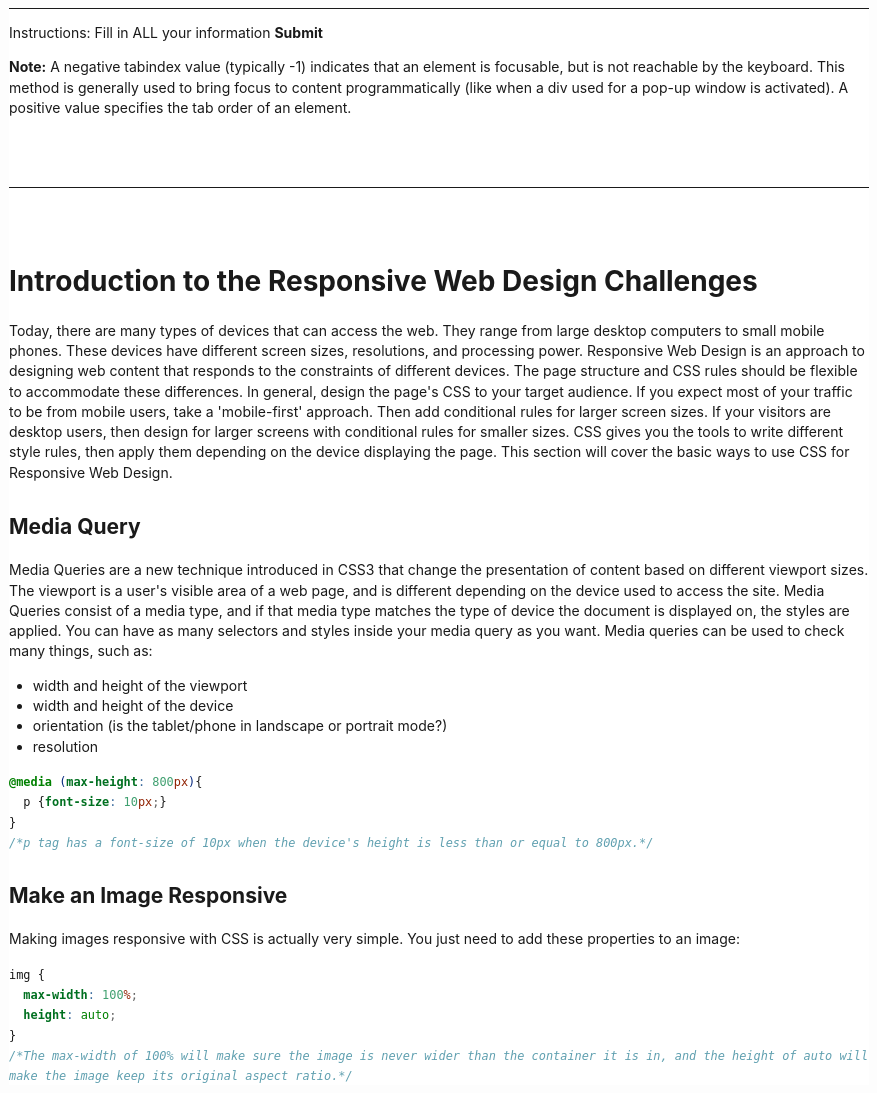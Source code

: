 
---
<p tabindex="0">Instructions: Fill in ALL your information <b>Submit</b></p>


**Note:** A negative tabindex value (typically -1) indicates that an element is focusable, but is not reachable by the keyboard. This method is generally used to bring focus to content programmatically (like when a div used for a pop-up window is activated). A positive value specifies the tab order of an element.

<br><br>

___
<br>

# **Introduction to the Responsive Web Design Challenges**

Today, there are many types of devices that can access the web. They range from large desktop computers to small mobile phones. These devices have different screen sizes, resolutions, and processing power. Responsive Web Design is an approach to designing web content that responds to the constraints of different devices. The page structure and CSS rules should be flexible to accommodate these differences. In general, design the page's CSS to your target audience. If you expect most of your traffic to be from mobile users, take a 'mobile-first' approach. Then add conditional rules for larger screen sizes. If your visitors are desktop users, then design for larger screens with conditional rules for smaller sizes. CSS gives you the tools to write different style rules, then apply them depending on the device displaying the page. This section will cover the basic ways to use CSS for Responsive Web Design.

## **Media Query**
Media Queries are a new technique introduced in CSS3 that change the presentation of content based on different viewport sizes. The viewport is a user's visible area of a web page, and is different depending on the device used to access the site.
Media Queries consist of a media type, and if that media type matches the type of device the document is displayed on, the styles are applied. You can have as many selectors and styles inside your media query as you want.
Media queries can be used to check many things, such as:
- width and height of the viewport
- width and height of the device
- orientation (is the tablet/phone in landscape or portrait mode?)
- resolution
```css
@media (max-height: 800px){
  p {font-size: 10px;}
} 
/*p tag has a font-size of 10px when the device's height is less than or equal to 800px.*/
```

## **Make an Image Responsive**
Making images responsive with CSS is actually very simple. You just need to add these properties to an image:
```css
img {
  max-width: 100%;
  height: auto;
}
/*The max-width of 100% will make sure the image is never wider than the container it is in, and the height of auto will make the image keep its original aspect ratio.*/
```
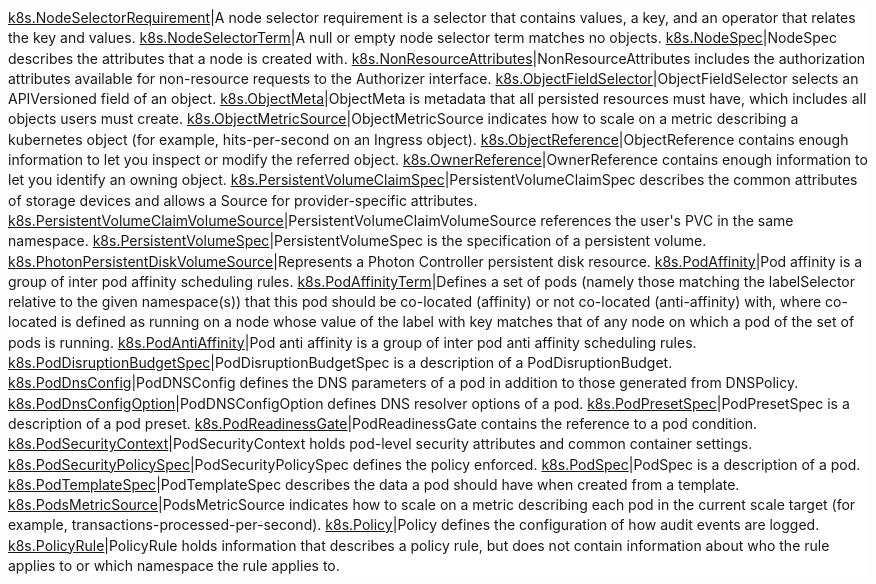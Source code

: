 [k8s.NodeSelectorRequirement](#opencdk8s-cdk8s-argo-rollout-k8s-nodeselectorrequirement)|A node selector requirement is a selector that contains values, a key, and an operator that relates the key and values.
[k8s.NodeSelectorTerm](#opencdk8s-cdk8s-argo-rollout-k8s-nodeselectorterm)|A null or empty node selector term matches no objects.
[k8s.NodeSpec](#opencdk8s-cdk8s-argo-rollout-k8s-nodespec)|NodeSpec describes the attributes that a node is created with.
[k8s.NonResourceAttributes](#opencdk8s-cdk8s-argo-rollout-k8s-nonresourceattributes)|NonResourceAttributes includes the authorization attributes available for non-resource requests to the Authorizer interface.
[k8s.ObjectFieldSelector](#opencdk8s-cdk8s-argo-rollout-k8s-objectfieldselector)|ObjectFieldSelector selects an APIVersioned field of an object.
[k8s.ObjectMeta](#opencdk8s-cdk8s-argo-rollout-k8s-objectmeta)|ObjectMeta is metadata that all persisted resources must have, which includes all objects users must create.
[k8s.ObjectMetricSource](#opencdk8s-cdk8s-argo-rollout-k8s-objectmetricsource)|ObjectMetricSource indicates how to scale on a metric describing a kubernetes object (for example, hits-per-second on an Ingress object).
[k8s.ObjectReference](#opencdk8s-cdk8s-argo-rollout-k8s-objectreference)|ObjectReference contains enough information to let you inspect or modify the referred object.
[k8s.OwnerReference](#opencdk8s-cdk8s-argo-rollout-k8s-ownerreference)|OwnerReference contains enough information to let you identify an owning object.
[k8s.PersistentVolumeClaimSpec](#opencdk8s-cdk8s-argo-rollout-k8s-persistentvolumeclaimspec)|PersistentVolumeClaimSpec describes the common attributes of storage devices and allows a Source for provider-specific attributes.
[k8s.PersistentVolumeClaimVolumeSource](#opencdk8s-cdk8s-argo-rollout-k8s-persistentvolumeclaimvolumesource)|PersistentVolumeClaimVolumeSource references the user's PVC in the same namespace.
[k8s.PersistentVolumeSpec](#opencdk8s-cdk8s-argo-rollout-k8s-persistentvolumespec)|PersistentVolumeSpec is the specification of a persistent volume.
[k8s.PhotonPersistentDiskVolumeSource](#opencdk8s-cdk8s-argo-rollout-k8s-photonpersistentdiskvolumesource)|Represents a Photon Controller persistent disk resource.
[k8s.PodAffinity](#opencdk8s-cdk8s-argo-rollout-k8s-podaffinity)|Pod affinity is a group of inter pod affinity scheduling rules.
[k8s.PodAffinityTerm](#opencdk8s-cdk8s-argo-rollout-k8s-podaffinityterm)|Defines a set of pods (namely those matching the labelSelector relative to the given namespace(s)) that this pod should be co-located (affinity) or not co-located (anti-affinity) with, where co-located is defined as running on a node whose value of the label with key <topologyKey> matches that of any node on which a pod of the set of pods is running.
[k8s.PodAntiAffinity](#opencdk8s-cdk8s-argo-rollout-k8s-podantiaffinity)|Pod anti affinity is a group of inter pod anti affinity scheduling rules.
[k8s.PodDisruptionBudgetSpec](#opencdk8s-cdk8s-argo-rollout-k8s-poddisruptionbudgetspec)|PodDisruptionBudgetSpec is a description of a PodDisruptionBudget.
[k8s.PodDnsConfig](#opencdk8s-cdk8s-argo-rollout-k8s-poddnsconfig)|PodDNSConfig defines the DNS parameters of a pod in addition to those generated from DNSPolicy.
[k8s.PodDnsConfigOption](#opencdk8s-cdk8s-argo-rollout-k8s-poddnsconfigoption)|PodDNSConfigOption defines DNS resolver options of a pod.
[k8s.PodPresetSpec](#opencdk8s-cdk8s-argo-rollout-k8s-podpresetspec)|PodPresetSpec is a description of a pod preset.
[k8s.PodReadinessGate](#opencdk8s-cdk8s-argo-rollout-k8s-podreadinessgate)|PodReadinessGate contains the reference to a pod condition.
[k8s.PodSecurityContext](#opencdk8s-cdk8s-argo-rollout-k8s-podsecuritycontext)|PodSecurityContext holds pod-level security attributes and common container settings.
[k8s.PodSecurityPolicySpec](#opencdk8s-cdk8s-argo-rollout-k8s-podsecuritypolicyspec)|PodSecurityPolicySpec defines the policy enforced.
[k8s.PodSpec](#opencdk8s-cdk8s-argo-rollout-k8s-podspec)|PodSpec is a description of a pod.
[k8s.PodTemplateSpec](#opencdk8s-cdk8s-argo-rollout-k8s-podtemplatespec)|PodTemplateSpec describes the data a pod should have when created from a template.
[k8s.PodsMetricSource](#opencdk8s-cdk8s-argo-rollout-k8s-podsmetricsource)|PodsMetricSource indicates how to scale on a metric describing each pod in the current scale target (for example, transactions-processed-per-second).
[k8s.Policy](#opencdk8s-cdk8s-argo-rollout-k8s-policy)|Policy defines the configuration of how audit events are logged.
[k8s.PolicyRule](#opencdk8s-cdk8s-argo-rollout-k8s-policyrule)|PolicyRule holds information that describes a policy rule, but does not contain information about who the rule applies to or which namespace the rule applies to.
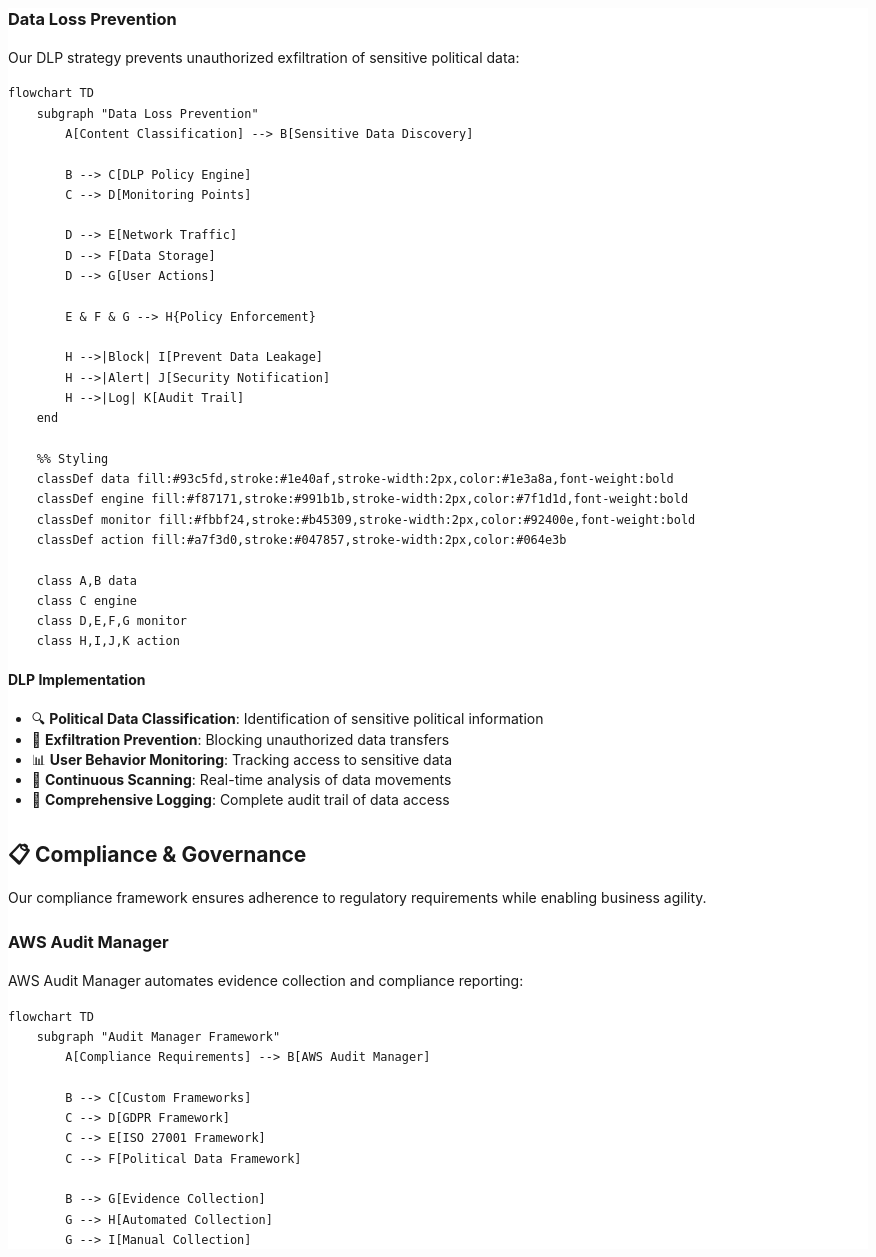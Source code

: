 ### Data Loss Prevention

Our DLP strategy prevents unauthorized exfiltration of sensitive political data:

```mermaid
flowchart TD
    subgraph "Data Loss Prevention"
        A[Content Classification] --> B[Sensitive Data Discovery]
        
        B --> C[DLP Policy Engine]
        C --> D[Monitoring Points]
        
        D --> E[Network Traffic]
        D --> F[Data Storage]
        D --> G[User Actions]
        
        E & F & G --> H{Policy Enforcement}
        
        H -->|Block| I[Prevent Data Leakage]
        H -->|Alert| J[Security Notification]
        H -->|Log| K[Audit Trail]
    end
    
    %% Styling
    classDef data fill:#93c5fd,stroke:#1e40af,stroke-width:2px,color:#1e3a8a,font-weight:bold
    classDef engine fill:#f87171,stroke:#991b1b,stroke-width:2px,color:#7f1d1d,font-weight:bold
    classDef monitor fill:#fbbf24,stroke:#b45309,stroke-width:2px,color:#92400e,font-weight:bold
    classDef action fill:#a7f3d0,stroke:#047857,stroke-width:2px,color:#064e3b
    
    class A,B data
    class C engine
    class D,E,F,G monitor
    class H,I,J,K action
```

#### DLP Implementation

- 🔍 **Political Data Classification**: Identification of sensitive political information
- 🚫 **Exfiltration Prevention**: Blocking unauthorized data transfers
- 📊 **User Behavior Monitoring**: Tracking access to sensitive data
- 🔄 **Continuous Scanning**: Real-time analysis of data movements
- 📝 **Comprehensive Logging**: Complete audit trail of data access

## 📋 Compliance & Governance

Our compliance framework ensures adherence to regulatory requirements while enabling business agility.

### AWS Audit Manager

AWS Audit Manager automates evidence collection and compliance reporting:

```mermaid
flowchart TD
    subgraph "Audit Manager Framework"
        A[Compliance Requirements] --> B[AWS Audit Manager]
        
        B --> C[Custom Frameworks]
        C --> D[GDPR Framework]
        C --> E[ISO 27001 Framework]
        C --> F[Political Data Framework]
        
        B --> G[Evidence Collection]
        G --> H[Automated Collection]
        G --> I[Manual Collection]
```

• Try it: Only the lines above from the line containing "a pod preset." through the line containing "a pod condition." should be retyped, exactly and with both ends included.

• Result:
[k8s.PodPresetSpec](#opencdk8s-cdk8s-argo-rollout-k8s-podpresetspec)|PodPresetSpec is a description of a pod preset.
[k8s.PodReadinessGate](#opencdk8s-cdk8s-argo-rollout-k8s-podreadinessgate)|PodReadinessGate contains the reference to a pod condition.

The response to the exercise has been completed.